Venice 2023: All the Wonders at the Immersive Island

Not everyone knows that the Venice Film Festival includes in its program a space dedicated to the art of immersion. The section takes place at Lazzaretto Island, opposite the Corinth Riva, just a few meters from Oedipus Island. The ferry takes guests across the water, but actually into another world. Run in different sections, as stand-alone or world galleries, Venice Immersive is a paradox for traditional viewers, and it took some time for the general public to understand its importance. The Biennale on the other hand knew very well that this would be the future, which is why it has invested so much money and trust since the project’s launch.

Now at its seventh edition the public perception finally blossomed, thanks to the dissemination of the incredible work done in previous years by the two curators, Liz Rosenthal and Michel Reilhac, and the growing curiosity about new media and AI, and tickets were sold out before the island was even open. 

Aside from the exoticism of the experience itself, which was worth a trip to the salty, wood-scented island – a picturesque slice of submerged land where plague patients and stray dogs have been rescued over the past centuries – the 2023 edition was truly the best. An explosion of creativity and pioneering ideas emerged from around the world. 

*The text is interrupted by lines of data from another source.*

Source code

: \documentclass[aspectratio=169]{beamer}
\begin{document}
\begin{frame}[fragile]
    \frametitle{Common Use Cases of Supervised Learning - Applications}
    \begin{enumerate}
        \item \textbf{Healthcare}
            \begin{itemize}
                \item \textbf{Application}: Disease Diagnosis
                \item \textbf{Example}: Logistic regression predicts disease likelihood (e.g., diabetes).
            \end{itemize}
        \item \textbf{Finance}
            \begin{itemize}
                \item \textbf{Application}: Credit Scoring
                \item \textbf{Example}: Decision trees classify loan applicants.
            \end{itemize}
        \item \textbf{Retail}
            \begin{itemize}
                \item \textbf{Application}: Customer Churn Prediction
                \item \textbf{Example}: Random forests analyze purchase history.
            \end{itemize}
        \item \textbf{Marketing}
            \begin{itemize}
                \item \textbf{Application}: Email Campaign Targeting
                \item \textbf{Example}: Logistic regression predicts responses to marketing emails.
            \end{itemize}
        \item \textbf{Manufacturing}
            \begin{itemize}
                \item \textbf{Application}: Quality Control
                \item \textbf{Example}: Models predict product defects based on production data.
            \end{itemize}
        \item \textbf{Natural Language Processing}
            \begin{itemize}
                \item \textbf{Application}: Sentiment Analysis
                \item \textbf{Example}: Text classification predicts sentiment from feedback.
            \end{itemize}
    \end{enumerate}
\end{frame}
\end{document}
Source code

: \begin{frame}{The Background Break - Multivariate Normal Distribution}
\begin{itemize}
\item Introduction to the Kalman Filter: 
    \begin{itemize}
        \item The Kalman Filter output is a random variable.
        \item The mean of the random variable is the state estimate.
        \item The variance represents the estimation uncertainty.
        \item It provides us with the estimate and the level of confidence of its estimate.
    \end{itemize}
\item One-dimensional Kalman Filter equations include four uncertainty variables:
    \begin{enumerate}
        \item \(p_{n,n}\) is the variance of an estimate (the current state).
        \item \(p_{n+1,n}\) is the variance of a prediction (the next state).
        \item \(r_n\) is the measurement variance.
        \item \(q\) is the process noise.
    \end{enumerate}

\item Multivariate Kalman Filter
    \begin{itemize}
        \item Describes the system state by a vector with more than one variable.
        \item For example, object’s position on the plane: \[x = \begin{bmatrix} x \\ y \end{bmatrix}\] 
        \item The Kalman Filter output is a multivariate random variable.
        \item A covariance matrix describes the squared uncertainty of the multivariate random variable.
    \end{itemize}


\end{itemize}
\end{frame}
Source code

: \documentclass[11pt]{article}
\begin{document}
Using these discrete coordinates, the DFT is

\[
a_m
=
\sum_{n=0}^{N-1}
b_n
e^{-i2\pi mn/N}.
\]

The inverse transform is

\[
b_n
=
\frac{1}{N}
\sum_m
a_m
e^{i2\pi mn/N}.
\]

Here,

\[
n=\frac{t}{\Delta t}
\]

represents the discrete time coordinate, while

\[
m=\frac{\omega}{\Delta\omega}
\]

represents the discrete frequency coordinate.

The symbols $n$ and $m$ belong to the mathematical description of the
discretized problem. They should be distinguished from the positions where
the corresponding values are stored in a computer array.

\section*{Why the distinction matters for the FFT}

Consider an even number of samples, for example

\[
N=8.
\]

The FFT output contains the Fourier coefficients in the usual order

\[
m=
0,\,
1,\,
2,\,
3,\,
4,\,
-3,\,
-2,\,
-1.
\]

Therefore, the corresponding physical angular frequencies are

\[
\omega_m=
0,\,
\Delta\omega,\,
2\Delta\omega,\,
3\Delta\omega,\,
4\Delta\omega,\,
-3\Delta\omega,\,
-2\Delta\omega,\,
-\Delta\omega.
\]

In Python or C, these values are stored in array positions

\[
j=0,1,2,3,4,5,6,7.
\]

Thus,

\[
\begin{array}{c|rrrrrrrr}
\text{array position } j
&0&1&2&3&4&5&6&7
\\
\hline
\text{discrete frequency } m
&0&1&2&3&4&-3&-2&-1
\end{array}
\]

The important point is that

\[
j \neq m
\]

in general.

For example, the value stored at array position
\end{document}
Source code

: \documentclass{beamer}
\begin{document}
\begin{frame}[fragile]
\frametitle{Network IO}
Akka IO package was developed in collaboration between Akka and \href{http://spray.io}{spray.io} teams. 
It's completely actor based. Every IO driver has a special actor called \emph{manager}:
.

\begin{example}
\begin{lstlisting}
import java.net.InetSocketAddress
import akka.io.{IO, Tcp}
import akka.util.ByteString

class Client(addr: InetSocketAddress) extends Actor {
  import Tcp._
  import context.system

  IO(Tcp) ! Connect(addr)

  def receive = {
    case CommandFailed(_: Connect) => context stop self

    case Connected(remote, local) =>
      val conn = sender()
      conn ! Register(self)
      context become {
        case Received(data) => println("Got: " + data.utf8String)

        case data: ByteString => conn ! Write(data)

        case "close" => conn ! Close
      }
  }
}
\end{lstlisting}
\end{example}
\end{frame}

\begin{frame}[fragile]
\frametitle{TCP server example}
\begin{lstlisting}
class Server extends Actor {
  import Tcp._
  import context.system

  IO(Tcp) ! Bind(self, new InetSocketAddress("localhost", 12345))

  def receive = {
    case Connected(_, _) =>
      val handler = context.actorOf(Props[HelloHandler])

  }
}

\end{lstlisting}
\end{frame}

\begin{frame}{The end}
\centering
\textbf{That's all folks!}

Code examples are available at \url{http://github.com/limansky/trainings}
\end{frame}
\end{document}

Explaining the pleasure of joining the experiences and the odd people who attend the line-up is rather complex, but for one thing the feeling should be the same as that described by Georges Sadoul in his epic Histoire générale du cinéma, when he recounted the origin of the practice and the traveling fairs that showed the public the latest technical innovations at the dawn of the film era.

Because there is no regular market yet, the most common creators are only free pioneers, inventors, thinkers who look like wizards. It is easy, as a result, to be addicted to the game. Just as a smartphone at the beginning of the last century would have been seen as an incomprehensible piece of devilry, the strangest experiences will naturally become the next normal. In this article we try to guess who to bet on. 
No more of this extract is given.